→ PROBLEM TO WORK ON: The copy you return must match the listing word for word and carry no pictures.

→ DATA RECORDS:
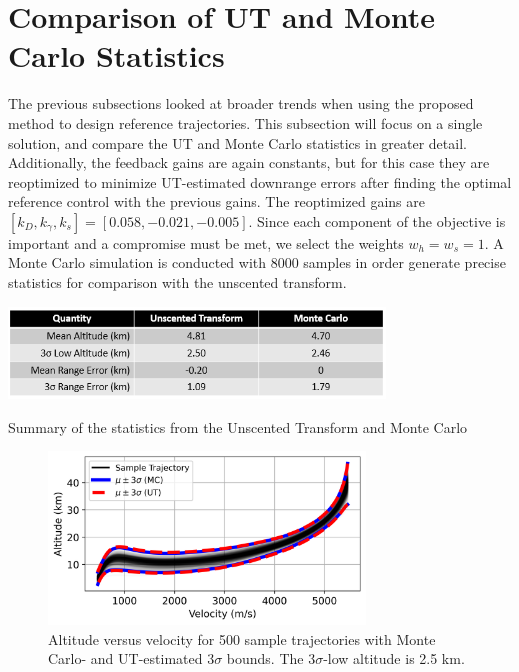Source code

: \section{Comparison of UT and Monte Carlo Statistics}
The previous subsections looked at broader trends when using the proposed method to design reference trajectories. This subsection will focus on a single solution, and compare the UT and Monte Carlo statistics in greater detail. Additionally, the feedback gains are again constants, but for this case they are reoptimized to minimize UT-estimated downrange errors after finding the optimal reference control with the previous gains. The reoptimized gains are $[k_D, k_{\gamma}, k_s] = [0.058, -0.021, -0.005]$. Since each component of the objective is important and a compromise must be met, we select the weights $w_h=w_s=1$. A Monte Carlo simulation is conducted with 8000 samples in order generate precise statistics for comparison with the unscented transform. 
\begin{table}[h!]
	\centering
	\includegraphics[width=0.75\textwidth]{../PropellantOptimalJournal/ddp/table_mc}
	\caption{Summary of the statistics from the Unscented Transform and Monte Carlo}
	\label{table_mc}
\end{table}
\begin{figure}[h!]
	\centering
	\includegraphics[width=0.75\textwidth]{../PropellantOptimalJournal/ddp/python/Altitude}
	\caption{Altitude versus velocity for 500 sample trajectories with Monte Carlo- and UT-estimated 3$\sigma$ bounds. The 3$ \sigma $-low altitude is 2.5 km.}
	\label{fig_mc_alt}
\end{figure}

→ RESPONSE:
Source code

: \section{Comparison of UT and Monte Carlo Statistics}
The previous subsections looked at broader trends when using the proposed method to design reference trajectories. This subsection will focus on a single solution, and compare the UT and Monte Carlo statistics in greater detail. Additionally, the feedback gains are again constants, but for this case they are reoptimized to minimize UT-estimated downrange errors after finding the optimal reference control with the previous gains. The reoptimized gains are $[k_D, k_{\gamma}, k_s] = [0.058, -0.021, -0.005]$. Since each component of the objective is important and a compromise must be met, we select the weights $w_h=w_s=1$. A Monte Carlo simulation is conducted with 8000 samples in order generate precise statistics for comparison with the unscented transform. 
\begin{table}[h!]
	\centering
	\includegraphics[width=0.75\textwidth]{../PropellantOptimalJournal/ddp/table_mc}
	\caption{Summary of the statistics from the Unscented Transform and Monte Carlo}
	\label{table_mc}
\end{table}
\begin{figure}[h!]
	\centering
	\includegraphics[width=0.75\textwidth]{../PropellantOptimalJournal/ddp/python/Altitude}
	\caption{Altitude versus velocity for 500 sample trajectories with Monte Carlo- and UT-estimated 3$\sigma$ bounds. The 3$ \sigma $-low altitude is 2.5 km.}
	\label{fig_mc_alt}
\end{figure}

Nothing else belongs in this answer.